• [Task to complete] An exact copy of each line below is needed, with no images in it.

Stored items
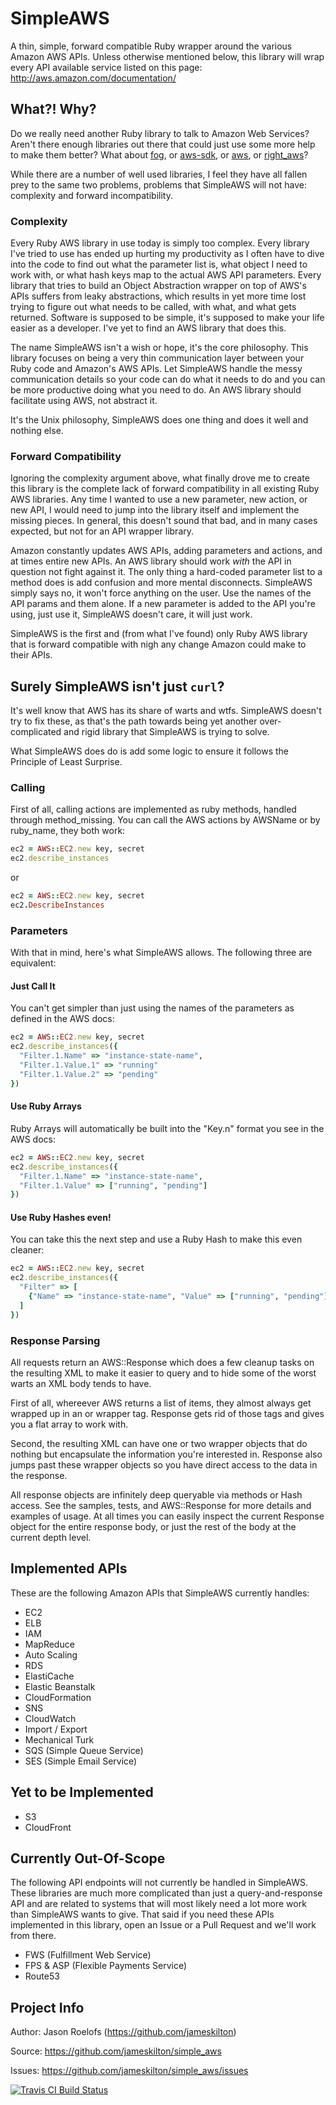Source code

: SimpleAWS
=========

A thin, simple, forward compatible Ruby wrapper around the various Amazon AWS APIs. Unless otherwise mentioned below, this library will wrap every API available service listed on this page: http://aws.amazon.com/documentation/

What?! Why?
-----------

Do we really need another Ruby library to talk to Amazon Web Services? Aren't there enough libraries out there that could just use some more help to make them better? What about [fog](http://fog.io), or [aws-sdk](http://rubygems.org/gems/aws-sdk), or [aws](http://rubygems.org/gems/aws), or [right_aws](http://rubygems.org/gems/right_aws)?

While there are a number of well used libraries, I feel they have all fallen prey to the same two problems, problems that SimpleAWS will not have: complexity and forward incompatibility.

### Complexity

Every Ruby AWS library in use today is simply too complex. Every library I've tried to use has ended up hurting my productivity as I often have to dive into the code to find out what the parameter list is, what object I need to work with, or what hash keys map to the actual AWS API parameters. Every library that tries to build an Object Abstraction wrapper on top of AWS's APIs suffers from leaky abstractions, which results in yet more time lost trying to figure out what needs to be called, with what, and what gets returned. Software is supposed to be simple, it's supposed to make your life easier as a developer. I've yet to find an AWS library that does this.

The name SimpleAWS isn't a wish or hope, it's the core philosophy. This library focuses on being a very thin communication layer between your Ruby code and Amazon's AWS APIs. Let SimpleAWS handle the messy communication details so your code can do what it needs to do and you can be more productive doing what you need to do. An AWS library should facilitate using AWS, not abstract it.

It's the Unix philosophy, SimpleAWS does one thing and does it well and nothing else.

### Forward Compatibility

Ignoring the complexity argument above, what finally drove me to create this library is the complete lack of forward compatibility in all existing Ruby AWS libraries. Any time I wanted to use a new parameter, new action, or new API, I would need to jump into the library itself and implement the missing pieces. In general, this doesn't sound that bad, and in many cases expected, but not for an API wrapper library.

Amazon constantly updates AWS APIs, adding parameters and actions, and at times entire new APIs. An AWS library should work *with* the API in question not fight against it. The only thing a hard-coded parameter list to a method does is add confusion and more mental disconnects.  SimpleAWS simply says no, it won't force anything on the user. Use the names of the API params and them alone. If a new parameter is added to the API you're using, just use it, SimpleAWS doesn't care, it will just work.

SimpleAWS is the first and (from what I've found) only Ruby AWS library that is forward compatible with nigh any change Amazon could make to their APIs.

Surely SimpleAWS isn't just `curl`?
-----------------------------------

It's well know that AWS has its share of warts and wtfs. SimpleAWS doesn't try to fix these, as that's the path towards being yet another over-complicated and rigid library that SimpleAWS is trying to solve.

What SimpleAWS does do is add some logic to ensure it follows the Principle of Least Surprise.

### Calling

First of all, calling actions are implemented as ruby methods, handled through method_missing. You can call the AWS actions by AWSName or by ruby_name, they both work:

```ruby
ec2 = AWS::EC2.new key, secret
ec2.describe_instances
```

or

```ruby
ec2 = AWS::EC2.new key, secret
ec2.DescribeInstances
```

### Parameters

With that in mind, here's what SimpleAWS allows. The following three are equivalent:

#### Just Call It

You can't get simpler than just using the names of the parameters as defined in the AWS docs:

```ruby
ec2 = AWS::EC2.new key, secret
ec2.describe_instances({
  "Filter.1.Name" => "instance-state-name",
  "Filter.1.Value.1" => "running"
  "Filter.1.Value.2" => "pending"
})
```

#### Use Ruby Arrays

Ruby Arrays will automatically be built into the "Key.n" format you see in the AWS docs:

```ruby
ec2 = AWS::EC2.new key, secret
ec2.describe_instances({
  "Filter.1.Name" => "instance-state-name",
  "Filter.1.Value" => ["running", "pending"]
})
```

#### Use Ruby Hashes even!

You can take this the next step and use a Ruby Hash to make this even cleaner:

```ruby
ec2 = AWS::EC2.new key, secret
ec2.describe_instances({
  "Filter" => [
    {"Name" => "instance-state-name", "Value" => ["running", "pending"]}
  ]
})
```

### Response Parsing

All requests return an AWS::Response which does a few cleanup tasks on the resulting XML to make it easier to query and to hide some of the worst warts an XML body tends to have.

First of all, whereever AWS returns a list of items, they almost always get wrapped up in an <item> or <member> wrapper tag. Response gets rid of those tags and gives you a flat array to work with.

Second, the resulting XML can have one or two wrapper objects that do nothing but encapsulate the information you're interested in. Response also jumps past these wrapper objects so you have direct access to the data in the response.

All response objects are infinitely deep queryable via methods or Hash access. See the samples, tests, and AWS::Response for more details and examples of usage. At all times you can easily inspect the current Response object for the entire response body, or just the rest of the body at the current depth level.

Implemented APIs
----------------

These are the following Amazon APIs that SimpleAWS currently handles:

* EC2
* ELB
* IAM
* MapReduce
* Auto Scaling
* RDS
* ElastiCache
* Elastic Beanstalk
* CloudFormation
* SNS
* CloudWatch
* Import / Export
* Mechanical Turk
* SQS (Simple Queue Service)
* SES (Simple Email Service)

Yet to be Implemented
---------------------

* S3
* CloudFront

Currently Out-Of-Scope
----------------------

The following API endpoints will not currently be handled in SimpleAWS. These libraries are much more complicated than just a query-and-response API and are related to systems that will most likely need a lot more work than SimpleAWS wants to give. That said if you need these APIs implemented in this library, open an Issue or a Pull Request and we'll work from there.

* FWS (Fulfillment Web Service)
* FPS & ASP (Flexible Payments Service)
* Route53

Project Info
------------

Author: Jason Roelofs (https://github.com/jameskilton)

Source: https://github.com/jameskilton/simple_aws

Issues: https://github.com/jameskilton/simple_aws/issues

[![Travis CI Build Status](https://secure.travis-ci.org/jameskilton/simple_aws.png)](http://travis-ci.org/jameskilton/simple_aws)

• [Output of the task]
Source code

: SimpleAWS
=========

A thin, simple, forward compatible Ruby wrapper around the various Amazon AWS APIs. Unless otherwise mentioned below, this library will wrap every API available service listed on this page: http://aws.amazon.com/documentation/

What?! Why?
-----------

Do we really need another Ruby library to talk to Amazon Web Services? Aren't there enough libraries out there that could just use some more help to make them better? What about [fog](http://fog.io), or [aws-sdk](http://rubygems.org/gems/aws-sdk), or [aws](http://rubygems.org/gems/aws), or [right_aws](http://rubygems.org/gems/right_aws)?

While there are a number of well used libraries, I feel they have all fallen prey to the same two problems, problems that SimpleAWS will not have: complexity and forward incompatibility.

### Complexity

Every Ruby AWS library in use today is simply too complex. Every library I've tried to use has ended up hurting my productivity as I often have to dive into the code to find out what the parameter list is, what object I need to work with, or what hash keys map to the actual AWS API parameters. Every library that tries to build an Object Abstraction wrapper on top of AWS's APIs suffers from leaky abstractions, which results in yet more time lost trying to figure out what needs to be called, with what, and what gets returned. Software is supposed to be simple, it's supposed to make your life easier as a developer. I've yet to find an AWS library that does this.

The name SimpleAWS isn't a wish or hope, it's the core philosophy. This library focuses on being a very thin communication layer between your Ruby code and Amazon's AWS APIs. Let SimpleAWS handle the messy communication details so your code can do what it needs to do and you can be more productive doing what you need to do. An AWS library should facilitate using AWS, not abstract it.

It's the Unix philosophy, SimpleAWS does one thing and does it well and nothing else.

### Forward Compatibility

Ignoring the complexity argument above, what finally drove me to create this library is the complete lack of forward compatibility in all existing Ruby AWS libraries. Any time I wanted to use a new parameter, new action, or new API, I would need to jump into the library itself and implement the missing pieces. In general, this doesn't sound that bad, and in many cases expected, but not for an API wrapper library.

Amazon constantly updates AWS APIs, adding parameters and actions, and at times entire new APIs. An AWS library should work *with* the API in question not fight against it. The only thing a hard-coded parameter list to a method does is add confusion and more mental disconnects.  SimpleAWS simply says no, it won't force anything on the user. Use the names of the API params and them alone. If a new parameter is added to the API you're using, just use it, SimpleAWS doesn't care, it will just work.

SimpleAWS is the first and (from what I've found) only Ruby AWS library that is forward compatible with nigh any change Amazon could make to their APIs.

Surely SimpleAWS isn't just `curl`?
-----------------------------------

It's well know that AWS has its share of warts and wtfs. SimpleAWS doesn't try to fix these, as that's the path towards being yet another over-complicated and rigid library that SimpleAWS is trying to solve.

What SimpleAWS does do is add some logic to ensure it follows the Principle of Least Surprise.

### Calling

First of all, calling actions are implemented as ruby methods, handled through method_missing. You can call the AWS actions by AWSName or by ruby_name, they both work:

```ruby
ec2 = AWS::EC2.new key, secret
ec2.describe_instances
```

or

```ruby
ec2 = AWS::EC2.new key, secret
ec2.DescribeInstances
```

### Parameters

With that in mind, here's what SimpleAWS allows. The following three are equivalent:

#### Just Call It

You can't get simpler than just using the names of the parameters as defined in the AWS docs:

```ruby
ec2 = AWS::EC2.new key, secret
ec2.describe_instances({
  "Filter.1.Name" => "instance-state-name",
  "Filter.1.Value.1" => "running"
  "Filter.1.Value.2" => "pending"
})
```

#### Use Ruby Arrays

Ruby Arrays will automatically be built into the "Key.n" format you see in the AWS docs:

```ruby
ec2 = AWS::EC2.new key, secret
ec2.describe_instances({
  "Filter.1.Name" => "instance-state-name",
  "Filter.1.Value" => ["running", "pending"]
})
```

#### Use Ruby Hashes even!

You can take this the next step and use a Ruby Hash to make this even cleaner:

```ruby
ec2 = AWS::EC2.new key, secret
ec2.describe_instances({
  "Filter" => [
    {"Name" => "instance-state-name", "Value" => ["running", "pending"]}
  ]
})
```

### Response Parsing

All requests return an AWS::Response which does a few cleanup tasks on the resulting XML to make it easier to query and to hide some of the worst warts an XML body tends to have.

First of all, whereever AWS returns a list of items, they almost always get wrapped up in an <item> or <member> wrapper tag. Response gets rid of those tags and gives you a flat array to work with.

Second, the resulting XML can have one or two wrapper objects that do nothing but encapsulate the information you're interested in. Response also jumps past these wrapper objects so you have direct access to the data in the response.

All response objects are infinitely deep queryable via methods or Hash access. See the samples, tests, and AWS::Response for more details and examples of usage. At all times you can easily inspect the current Response object for the entire response body, or just the rest of the body at the current depth level.

Implemented APIs
----------------

These are the following Amazon APIs that SimpleAWS currently handles:

* EC2
* ELB
* IAM
* MapReduce
* Auto Scaling
* RDS
* ElastiCache
* Elastic Beanstalk
* CloudFormation
* SNS
* CloudWatch
* Import / Export
* Mechanical Turk
* SQS (Simple Queue Service)
* SES (Simple Email Service)

Yet to be Implemented
---------------------

* S3
* CloudFront

Currently Out-Of-Scope
----------------------

The following API endpoints will not currently be handled in SimpleAWS. These libraries are much more complicated than just a query-and-response API and are related to systems that will most likely need a lot more work than SimpleAWS wants to give. That said if you need these APIs implemented in this library, open an Issue or a Pull Request and we'll work from there.

* FWS (Fulfillment Web Service)
* FPS & ASP (Flexible Payments Service)
* Route53

Project Info
------------

Author: Jason Roelofs (https://github.com/jameskilton)

Source: https://github.com/jameskilton/simple_aws

Issues: https://github.com/jameskilton/simple_aws/issues

[![Travis CI Build Status](https://secure.travis-ci.org/jameskilton/simple_aws.png)](http://travis-ci.org/jameskilton/simple_aws)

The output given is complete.